Loading market data...

CEO da Ratio, John Cho, Defende Stablecoins Multimoeda para Acabar com os Atrasos Cambiais Caros na Ásia

CEO da Ratio, John Cho, Defende Stablecoins Multimoeda para Acabar com os Atrasos Cambiais Caros na Ásia

John Cho, CEO da emissora de stablecoins Ratio, defende um ecossistema de stablecoins multimoeda que poderia substituir a infraestrutura cambial lenta e cara que ainda rege grande parte do comércio asiático. Cho argumenta que depender de uma única stablecoin atrelada ao dólar força as empresas a fazerem conversões duplas de moeda, adicionando custos que uma cesta de stablecoins em moedas locais evitaria.
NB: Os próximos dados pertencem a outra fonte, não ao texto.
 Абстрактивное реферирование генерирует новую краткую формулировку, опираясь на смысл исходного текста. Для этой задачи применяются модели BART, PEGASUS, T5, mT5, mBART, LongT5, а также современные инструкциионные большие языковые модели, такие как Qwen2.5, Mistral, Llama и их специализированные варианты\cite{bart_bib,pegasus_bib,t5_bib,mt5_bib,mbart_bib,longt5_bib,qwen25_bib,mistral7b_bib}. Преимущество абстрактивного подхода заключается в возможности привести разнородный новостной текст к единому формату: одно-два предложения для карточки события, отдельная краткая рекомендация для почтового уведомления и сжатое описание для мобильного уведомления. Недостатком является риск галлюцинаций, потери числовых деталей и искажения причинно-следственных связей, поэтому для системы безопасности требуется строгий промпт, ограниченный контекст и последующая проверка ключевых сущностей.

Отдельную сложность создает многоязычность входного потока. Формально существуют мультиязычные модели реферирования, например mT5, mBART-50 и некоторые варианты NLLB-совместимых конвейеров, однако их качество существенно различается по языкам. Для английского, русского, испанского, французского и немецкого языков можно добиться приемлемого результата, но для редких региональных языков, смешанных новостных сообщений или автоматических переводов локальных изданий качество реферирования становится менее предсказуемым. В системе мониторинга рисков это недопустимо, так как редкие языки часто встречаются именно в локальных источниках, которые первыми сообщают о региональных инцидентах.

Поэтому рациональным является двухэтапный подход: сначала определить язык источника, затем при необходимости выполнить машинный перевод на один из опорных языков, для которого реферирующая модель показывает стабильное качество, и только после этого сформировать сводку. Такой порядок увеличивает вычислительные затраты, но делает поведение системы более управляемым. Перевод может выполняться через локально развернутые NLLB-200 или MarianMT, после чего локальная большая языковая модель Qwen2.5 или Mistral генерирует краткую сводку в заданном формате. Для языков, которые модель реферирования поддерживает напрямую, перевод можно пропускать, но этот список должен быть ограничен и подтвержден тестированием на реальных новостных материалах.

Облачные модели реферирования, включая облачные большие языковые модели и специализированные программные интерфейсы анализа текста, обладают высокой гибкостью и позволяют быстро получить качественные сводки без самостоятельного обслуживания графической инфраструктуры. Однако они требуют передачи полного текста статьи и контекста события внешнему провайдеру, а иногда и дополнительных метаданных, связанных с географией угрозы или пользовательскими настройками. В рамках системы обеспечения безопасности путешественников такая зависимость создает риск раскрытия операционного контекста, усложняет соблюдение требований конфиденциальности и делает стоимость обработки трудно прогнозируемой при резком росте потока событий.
O gargalo dos bancos correspondentes

Atualmente, o comércio transfronteiriço na Ásia depende de uma rede de bancos correspondentes, contas Nostro e Vostro pré-financiadas e transferências entre fusos horários. O resultado: transações que podem levar dias para serem liquidadas. Cho aponta esse sistema como ultrapassado, com taxas e atrasos que corroem as margens das empresas que movimentam dinheiro entre, por exemplo, baht tailandês e rupia indonésia.
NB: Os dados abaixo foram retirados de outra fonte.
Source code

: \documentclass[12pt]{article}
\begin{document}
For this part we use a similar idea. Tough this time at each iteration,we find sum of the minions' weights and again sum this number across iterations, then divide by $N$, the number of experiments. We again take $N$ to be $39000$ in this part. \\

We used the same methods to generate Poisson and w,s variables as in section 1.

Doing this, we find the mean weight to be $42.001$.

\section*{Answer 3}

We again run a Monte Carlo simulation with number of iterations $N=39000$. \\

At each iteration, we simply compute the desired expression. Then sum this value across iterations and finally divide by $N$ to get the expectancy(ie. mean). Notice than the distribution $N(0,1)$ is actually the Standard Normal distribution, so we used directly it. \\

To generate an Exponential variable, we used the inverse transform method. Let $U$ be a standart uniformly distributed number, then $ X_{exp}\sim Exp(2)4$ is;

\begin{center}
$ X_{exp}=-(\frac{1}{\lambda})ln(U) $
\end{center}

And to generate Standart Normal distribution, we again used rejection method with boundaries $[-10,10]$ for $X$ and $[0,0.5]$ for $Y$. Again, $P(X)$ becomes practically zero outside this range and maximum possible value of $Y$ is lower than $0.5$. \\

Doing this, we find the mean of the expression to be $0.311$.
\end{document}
As stablecoins já demonstraram que podem transferir valor quase instantaneamente. Mas a maioria das stablecoins está atrelada ao dólar americano, o que significa que um exportador tailandês pago em uma stablecoin em dólar ainda precisa converter para baht para pagar funcionários locais. Essa segunda conversão — de stablecoin para moeda local — recria o mesmo atrito que a tecnologia deveria eliminar.
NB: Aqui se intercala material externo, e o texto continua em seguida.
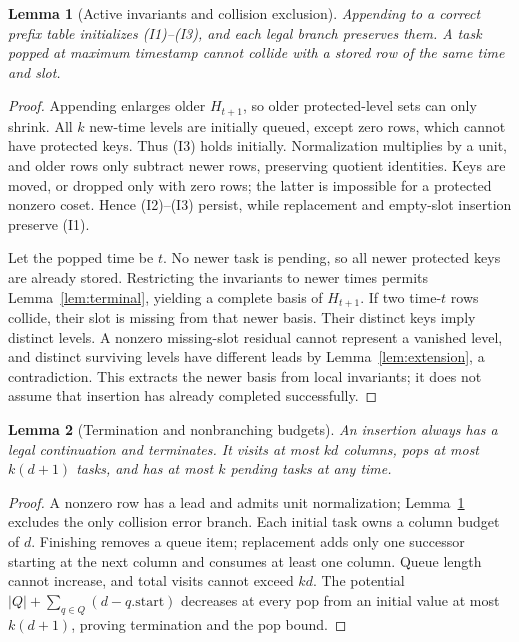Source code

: \documentclass[11pt,a4paper]{article}
\theoremstyle{definition}
\theoremstyle{plain}
\newtheorem{lemma}{Lemma}
\begin{document}
\begin{lemma}[Active invariants and collision exclusion]\label{lem:operational}
Appending to a correct prefix table initializes (I1)--(I3), and each legal branch preserves them.
A task popped at maximum timestamp cannot collide with a stored row of the same time and slot.
\end{lemma}
\begin{proof}
Appending enlarges older $H_{t+1}$, so older protected-level sets can only shrink. All $k$ new-time
levels are initially queued, except zero rows, which cannot have protected keys. Thus (I3) holds
initially. Normalization multiplies by a unit, and older rows only subtract newer rows, preserving
quotient identities. Keys are moved, or dropped only with zero rows; the latter is impossible for
a protected nonzero coset. Hence (I2)--(I3) persist, while replacement and empty-slot insertion
preserve (I1).

Let the popped time be $t$. No newer task is pending, so all newer protected keys are already
stored. Restricting the invariants to newer times permits Lemma~\ref{lem:terminal}, yielding a
complete basis of $H_{t+1}$. If two time-$t$ rows collide, their slot is missing from that newer
basis. Their distinct keys imply distinct levels. A nonzero missing-slot residual cannot represent
a vanished level, and distinct surviving levels have different leads by
Lemma~\ref{lem:extension}, a contradiction. This extracts the newer basis from local invariants;
it does not assume that insertion has already completed successfully.
\end{proof}

\begin{lemma}[Termination and nonbranching budgets]\label{lem:budget}
An insertion always has a legal continuation and terminates. It visits at most $kd$ columns,
pops at most $k(d+1)$ tasks, and has at most $k$ pending tasks at any time.
\end{lemma}
\begin{proof}
A nonzero row has a lead and admits unit normalization; Lemma~\ref{lem:operational} excludes the
only collision error branch. Each initial task owns a column budget of $d$. Finishing removes a
queue item; replacement adds only one successor starting at the next column and consumes at least
one column. Queue length cannot increase, and total visits cannot exceed $kd$. The potential
$|Q|+\sum_{q\in Q}(d-q.\mathrm{start})$ decreases at every pop from an initial value at most
$k(d+1)$, proving termination and the pop bound.
\end{proof}
\end{document}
Stablecoins locais como complemento

A proposta de Cho é direta: emitir stablecoins atreladas a moedas asiáticas — o iene, o won, o ringgit — e permitir que sejam negociadas ao lado das stablecoins em dólar. Uma empresa em Cingapura poderia pagar um fornecedor em Jacarta usando uma stablecoin em rupia, pulando completamente a etapa do dólar. A ideia é evitar o que Cho chama de conversões duplas de câmbio, onde um trader paga spreads cambiais duas vezes em vez de uma.

A própria Ratio está construindo infraestrutura para tal sistema, embora Cho não tenha divulgado parcerias ou datas de lançamento específicas. A proposta da empresa é que uma rede de stablecoins multimoeda poderia se integrar aos sistemas de pagamento existentes mais facilmente do que uma reforma completa dos bancos correspondentes.

Se os reguladores em toda a Ásia aprovarão múltiplas stablecoins privadas — cada uma atrelada a uma moeda nacional diferente — continua sendo o maior obstáculo. Os bancos centrais da região têm sido cautelosos em relação às moedas digitais, e alguns estão desenvolvendo as suas próprias. A visão de Cho depende de eles verem as stablecoins privadas como um complemento, não um concorrente.